BETTERY Inc. was a privately held company based in Portland, Oregon. It provided a retail store-based reusable battery exchange service to consumers. BETTERY kiosks or "Swap Stations" allow consumers to buy ready to use reusable AA or AAA batteries that can be used just like any other single use battery. Once drained, the batteries can be swapped for a fully tested and charged replacement. The company previously had placed five kiosks at Whole Foods Market locations in the Pacific Northwest and placed five additional kiosks at Whole Foods and Safeway stores in Seattle and Portland. The BETTERY brand was sold in 2014 to Green Box Batteries, LLC, a Tacoma, WA privately held company. Green Box Batteries, LLC has re-launched the BETTERY brand with a focus on bringing batteries to the world of subscription services much like Netflix did for DVD rentals.

Environmental Impact 
Batteries account for >1% of waste poundage, but 88% of mercury, 52% of cadmium, and in total they account for 50-70% of all heavy metal contaminants in landfills including Zinc, Manganese, Lead, Nickel, Cobalt, Cadmium, Arsenic, and Mercury depending on the battery chemistry mix in a given landfill location.

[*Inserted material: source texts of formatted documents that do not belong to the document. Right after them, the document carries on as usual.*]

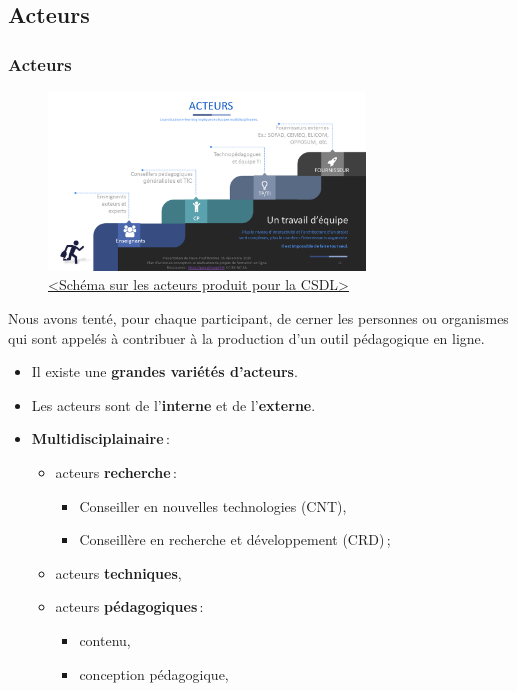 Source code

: 		 \subsection{Acteurs} 
					\begin{frame}[allowframebreaks]
						\frametitle{Acteurs}
                        			\begin{figure}
                     			\centering
                    			 \includegraphics[width = 0.75\textwidth]{acteurs.png}
                     			\caption{\tiny{\href{run:acteurs.png}{<Schéma sur les acteurs produit pour la CSDL>}}}
                   			\end{figure}
                        			Nous avons tenté, pour chaque participant, de cerner les personnes ou organismes qui sont appelés à contribuer à la production d’un outil pédagogique en ligne.
							\begin{itemize}
							\item Il existe une \textbf{grandes variétés d'acteurs}.
							\item Les acteurs sont de l'\textbf{interne} et de l'\textbf{externe}.
							\item \textbf{Multidisciplainaire}\,:
								\begin{itemize}
								\item acteurs \textbf{recherche}\,: 
									\begin{itemize}
									\item Conseiller en nouvelles technologies (CNT),
									\item Conseillère en recherche et développement (CRD)\,;
									\end{itemize}
								\item acteurs\textbf{ techniques},												
								\framebreak
								\item acteurs \textbf{pédagogiques}\,:
									\begin{itemize}
									\item contenu,
									\item conception pédagogique,

\end{itemize}
\end{itemize}
\end{itemize}
\end{frame}
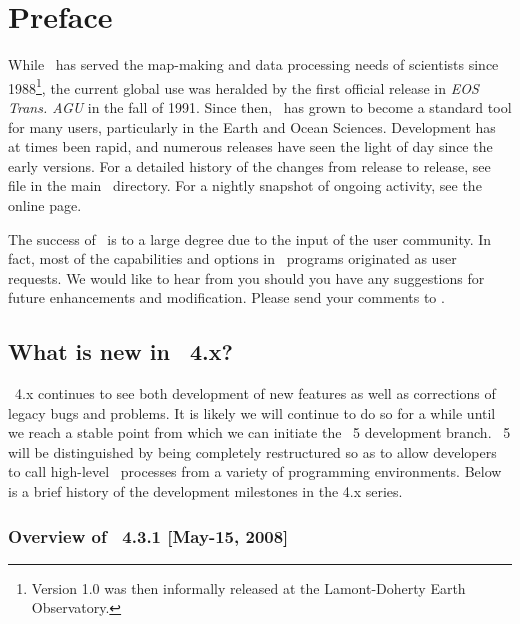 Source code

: %
%
\chapter{Preface} 
\label{ch:1}
\thispagestyle{headings}

While \GMT\ has served the map-making and data processing needs of scientists since 1988\footnote{Version
1.0 was then informally released at the Lamont-Doherty Earth Observatory.}, the current global use was
heralded by the first official release in \emph{EOS Trans. AGU} in the fall of 1991.  Since then,
\GMT\ has grown to become a standard tool for many users, particularly in the Earth and Ocean Sciences.
Development has at times been rapid, and numerous releases have seen the light of day since the early
versions.  For a detailed history of the changes from release to release, see file 
in the main \GMT\ directory.  For a nightly snapshot of ongoing activity, see the online
 page.

The success of \GMT\ is to a large degree due to the input of the user community. In fact, most of the
capabilities and options in \GMT\ programs originated as user requests.
We would like to hear from you should you have any suggestions for future enhancements and modification.
Please send your comments to
.

\section{What is new in \gmt\ 4.x?}

\GMT\ 4.x continues to see both development of new features as well as corrections of
legacy bugs and problems.  It is likely we will continue to do so for a while until we
reach a stable point from which we can initiate the \GMT\ 5 development branch.  \GMT\ 5
will be distinguished by being completely restructured so as to allow developers to call
high-level \GMT\ processes from a variety of programming environments.  Below is a brief
history of the development milestones in the 4.x series.

\subsection{Overview of \gmt\ 4.3.1 [May-15, 2008]}

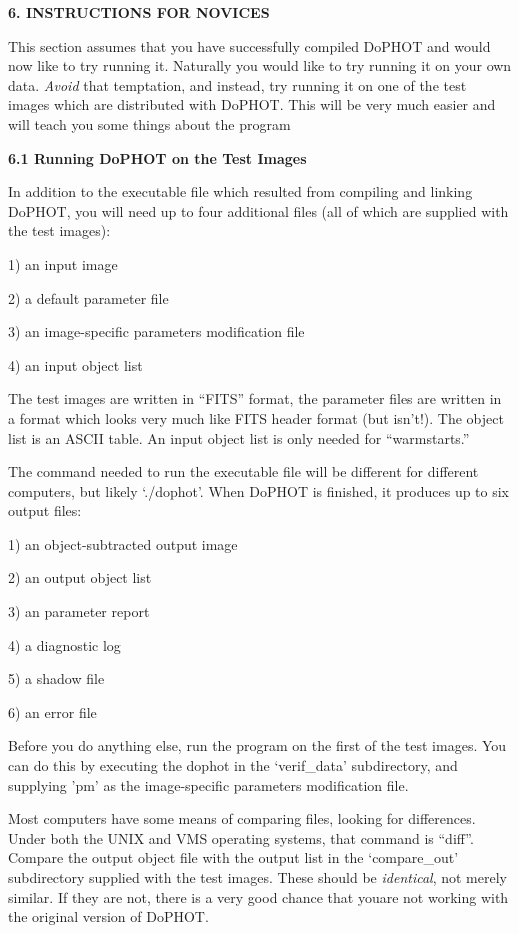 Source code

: \centerline{\bf 6. INSTRUCTIONS FOR NOVICES}

This section assumes that you have successfully compiled
DoPHOT and would now like to try running it. Naturally
you would like to try running it on your own data.
{\it Avoid} that temptation, and instead, try running it
on one of the test images which are distributed with
DoPHOT. This will be very much easier and will teach
you some things about the program

\centerline{\bf 6.1  Running DoPHOT on the Test Images}

In addition to the executable file which resulted from
compiling and linking DoPHOT, you will need up to four additional
files (all of which are supplied with the test images):

\item{1)} an input image
\item{2)} a default parameter file
\item{3)} an image-specific parameters modification file
\item{4)} an input object list

The test images are written in ``FITS'' format, the parameter
files are written in a format which looks very much like FITS header
format (but isn't!).  
The object list is an ASCII table.  An input object list is only 
needed for ``warmstarts.''

The command needed to run the executable file will be different
for different computers, but likely `./dophot'.  When DoPHOT is 
finished, it produces up to six output files:
\item{1)} an object-subtracted output image
\item{2)} an output object list
\item{3)} an parameter report
\item{4)} a diagnostic log
\item{5)} a shadow file
\item{6)} an error file

Before you do anything else, run the program on the first of the test
images.  
You can do this by executing the dophot in the `verif\_data'
subdirectory, and supplying 'pm' as the image-specific parameters 
modification file.

Most computers have some means of comparing files, looking
for differences.  Under both the UNIX and VMS operating systems, that
command is ``diff''.  Compare the output object file with the output list in 
the `compare\_out' subdirectory supplied with the test images.  These 
should be {\it identical}, not merely similar.  If they are not, there is a very 
good chance that youare not working with the original version of DoPHOT.

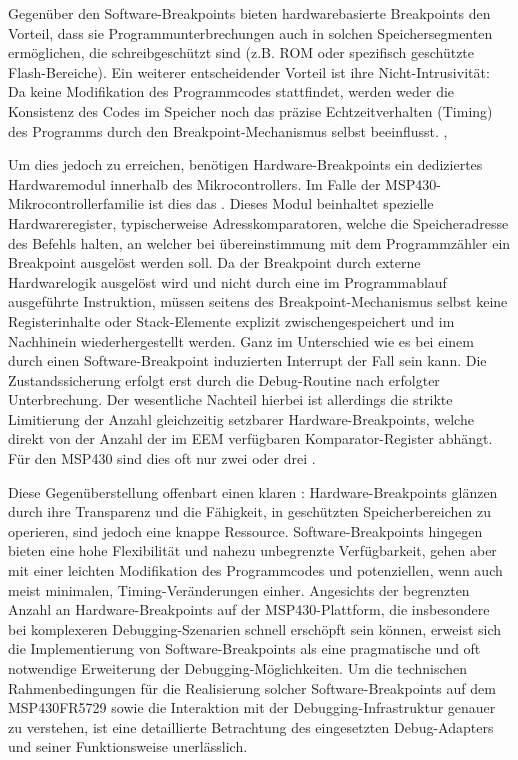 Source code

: Gegen\"uber den Software-Breakpoints bieten hardwarebasierte Breakpoints den Vorteil, dass sie Programmunterbrechungen auch in solchen Speichersegmenten erm\"oglichen, die schreibgesch\"utzt sind (z.B. ROM oder spezifisch gesch\"utzte Flash-Bereiche). Ein weiterer entscheidender Vorteil ist ihre Nicht-Intrusivit\"at: Da keine Modifikation des Programmcodes stattfindet, werden weder die Konsistenz des Codes im Speicher noch das pr\"azise Echtzeitverhalten (Timing) des Programms durch den Breakpoint-Mechanismus selbst beeinflusst. , 

Um dies jedoch zu erreichen, ben\"otigen Hardware-Breakpoints ein dediziertes Hardwaremodul innerhalb des Mikrocontrollers. Im Falle der MSP430-Mikrocontrollerfamilie ist dies das  . Dieses Modul beinhaltet spezielle Hardwareregister, typischerweise Adresskomparatoren, welche die Speicheradresse des Befehls halten, an welcher bei \"ubereinstimmung mit dem Programmz\"ahler ein Breakpoint ausgel\"ost werden soll. Da der Breakpoint durch externe Hardwarelogik ausgel\"ost wird und nicht durch eine im Programmablauf ausgef\"uhrte Instruktion, m\"ussen seitens des Breakpoint-Mechanismus selbst keine Registerinhalte oder Stack-Elemente explizit zwischengespeichert und im Nachhinein wiederhergestellt werden. Ganz im Unterschied wie es bei einem durch einen Software-Breakpoint induzierten Interrupt der Fall sein kann. Die Zustandssicherung erfolgt erst durch die Debug-Routine nach erfolgter Unterbrechung. Der wesentliche Nachteil hierbei ist allerdings die strikte Limitierung der Anzahl gleichzeitig setzbarer Hardware-Breakpoints, welche direkt von der Anzahl der im EEM verf\"ugbaren Komparator-Register abh\"angt. F\"ur den MSP430 sind dies oft nur zwei oder drei .

Diese Gegen\"uberstellung offenbart einen klaren : Hardware-Breakpoints gl\"anzen durch ihre Transparenz und die F\"ahigkeit, in gesch\"utzten Speicherbereichen zu operieren, sind jedoch eine knappe Ressource. Software-Breakpoints hingegen bieten eine hohe Flexibilit\"at und nahezu unbegrenzte Verf\"ugbarkeit, gehen aber mit einer leichten Modifikation des Programmcodes und potenziellen, wenn auch meist minimalen, Timing-Ver\"anderungen einher. Angesichts der begrenzten Anzahl an Hardware-Breakpoints auf der MSP430-Plattform, die insbesondere bei komplexeren Debugging-Szenarien schnell ersch\"opft sein k\"onnen, erweist sich die Implementierung von Software-Breakpoints als eine pragmatische und oft notwendige Erweiterung der Debugging-M\"oglichkeiten. Um die technischen Rahmenbedingungen f\"ur die Realisierung solcher Software-Breakpoints auf dem MSP430FR5729 sowie die Interaktion mit der Debugging-Infrastruktur genauer zu verstehen, ist eine detaillierte Betrachtung des eingesetzten Debug-Adapters und seiner Funktionsweise unerl\"asslich. 

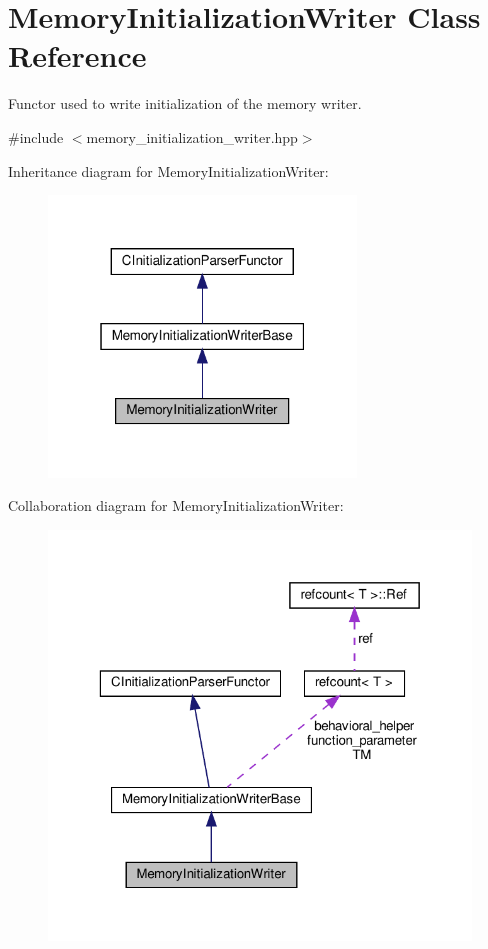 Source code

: \hypertarget{classMemoryInitializationWriter}{}\section{Memory\+Initialization\+Writer Class Reference}
\label{classMemoryInitializationWriter}


Functor used to write initialization of the memory writer.  




{\ttfamily \#include $<$memory\+\_\+initialization\+\_\+writer.\+hpp$>$}



Inheritance diagram for Memory\+Initialization\+Writer\+:
\nopagebreak
\begin{figure}[H]
\begin{center}
\leavevmode
\includegraphics[width=232pt]{de/da4/classMemoryInitializationWriter__inherit__graph}
\end{center}
\end{figure}


Collaboration diagram for Memory\+Initialization\+Writer\+:
\nopagebreak
\begin{figure}[H]
\begin{center}
\leavevmode
\includegraphics[width=323pt]{db/dd6/classMemoryInitializationWriter__coll__graph}
\end{center}
\end{figure}
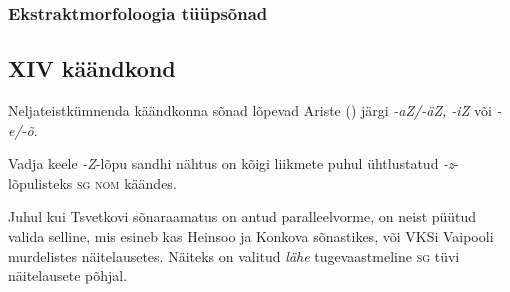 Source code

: \documentclass[12pt,a4paper]{article}
\newcommand{\vadja}[1]{\textit{#1}}
\newcommand{\msd}[1]{\textsc{#1}}
\begin{document}


\subsubsection*{Ekstraktmorfoloogia tüüpsõnad}
\vspace{-3.5em}












\subsection{\RN{14} käändkond}

Neljateistkümnenda käändkonna sõnad lõpevad Ariste (\citeyear[50]{ariste_grammar_1968}) järgi \vadja{-aZ/-äZ, -iZ} või \vadja{-e/-õ}. %

Vadja keele \vadja{-Z}-lõpu sandhi nähtus on kõigi liikmete puhul ühtlustatud \vadja{-z}-lõpulisteks \msd{sg nom} käändes.

Juhul kui Tsvetkovi sõnaraamatus on antud paralleelvorme, on neist püütud valida selline, mis esineb kas Heinsoo ja Konkova sõnastikes, või VKSi Vaipooli murdelistes näite\-lausetes. Näiteks on valitud \vadja{lähe} tugeva\-astmeline \msd{sg} tüvi näite\-lausete põhjal.

\end{document}
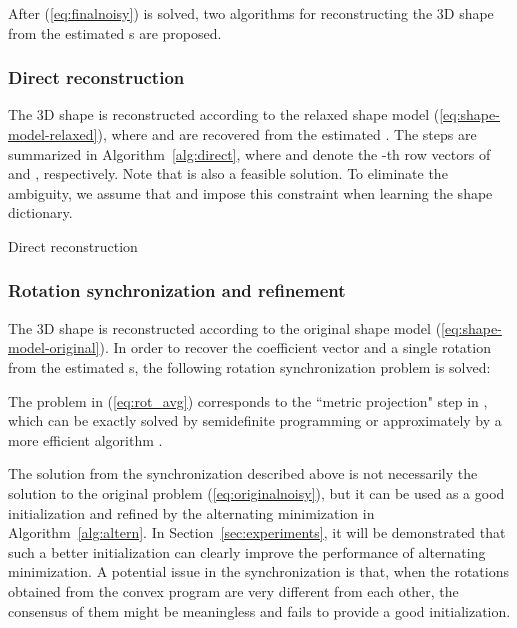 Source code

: \documentclass[10pt,journal,cspaper,compsoc]{IEEEtran}
\newcommand{\refEq}[1]{(\ref{#1})}
\newcommand{\refSec}[1]{Section~\ref{#1}}
\newcommand{\refAlg}[1]{Algorithm~\ref{#1}}
\begin{document}
After \refEq{eq:finalnoisy} is solved, two algorithms for reconstructing the 3D shape from the estimated s are proposed.

\subsubsection{Direct reconstruction}\label{sec:direct}

The 3D shape is reconstructed according to the relaxed shape model \refEq{eq:shape-model-relaxed}, where  and  are recovered from the estimated . The steps are summarized in \refAlg{alg:direct}, where  and  denote the -th row vectors of  and , respectively. Note that  is also a feasible solution. To eliminate the ambiguity, we assume that  and impose this constraint when learning the shape dictionary.

\begin{algorithm}\label{alg:direct}
\LinesNumbered
\caption{Direct reconstruction}
\KwIn{}
\KwOut{}
\vspace{0.5em}
\For{ \KwTo }{
\;
\;
\;
\;
\;
}
\;
\vspace{0.5em}
\end{algorithm}
\vspace{-1em}


\subsubsection{Rotation synchronization and refinement}\label{sec:refine}

The 3D shape is reconstructed according to the original shape model \refEq{eq:shape-model-original}. In order to recover the coefficient vector  and a single rotation  from the estimated s, the following rotation synchronization problem is solved:

The problem in \refEq{eq:rot_avg} corresponds to the ``metric projection" step in \cite{paladini2012optimal,del2012bilinear}, which can be exactly solved by semidefinite programming \cite{paladini2012optimal} or approximately by a more efficient algorithm \cite[Section 4.4.1]{del2012bilinear}.

The solution from the synchronization described above is not necessarily the solution to the original problem \refEq{eq:originalnoisy}, but it can be used as a good initialization and refined by the alternating minimization in \refAlg{alg:altern}. In \refSec{sec:experiments}, it will be demonstrated that such a better initialization can clearly improve the performance of alternating minimization.
A potential issue in the synchronization is that, when the rotations obtained from the convex program are very different from each other, the consensus of them might be meaningless and fails to provide a good initialization.
\end{document}
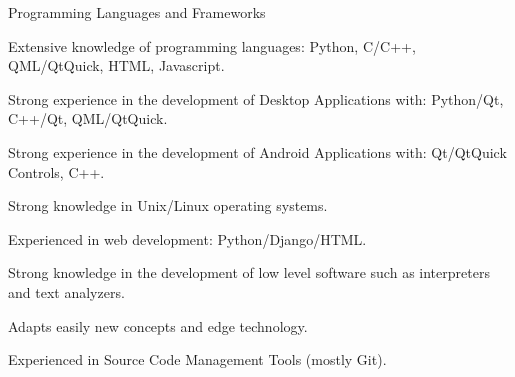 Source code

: 

\begin{cventries}

  \cventry
    {Programming Languages and Frameworks} %
    {} %
    {} %
    {} %
    {
      \begin{cvitems} %
        \item {Extensive knowledge of programming languages: Python, C/C++, QML/QtQuick, HTML, Javascript.}
        \item {Strong experience in the development of Desktop Applications with: Python/Qt, C++/Qt, QML/QtQuick.}
        \item {Strong experience in the development of Android Applications with: Qt/QtQuick Controls, C++.}
        \item {Strong knowledge in Unix/Linux operating systems.}
        \item {Experienced in web development: Python/Django/HTML.}
        \item {Strong knowledge in the development of low level software such as interpreters and text analyzers.}
        \item {Adapts easily new concepts and edge technology.}
        \item {Experienced in Source Code Management Tools (mostly Git).}
      \end{cvitems}
    }

\end{cventries}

By using a reusable battery swap service, battery use has up to 30 times less impact on air pollutants (such as Carbon, Nitrogen, and Methane gases) than disposable batteries. That is equivalent to driving a car 1,243 miles less each year per consumer.

By making it easier for consumers to use reusable battery technology, The BETTERY brand reduces the volume of batteries that are thrown away in the U.S. every year. Approximately 90 percent of portable batteries manufactured in the US are alkaline dry cells with a global annual production exceeding 10 billion units. Today, the majority of these batteries end up in landfills.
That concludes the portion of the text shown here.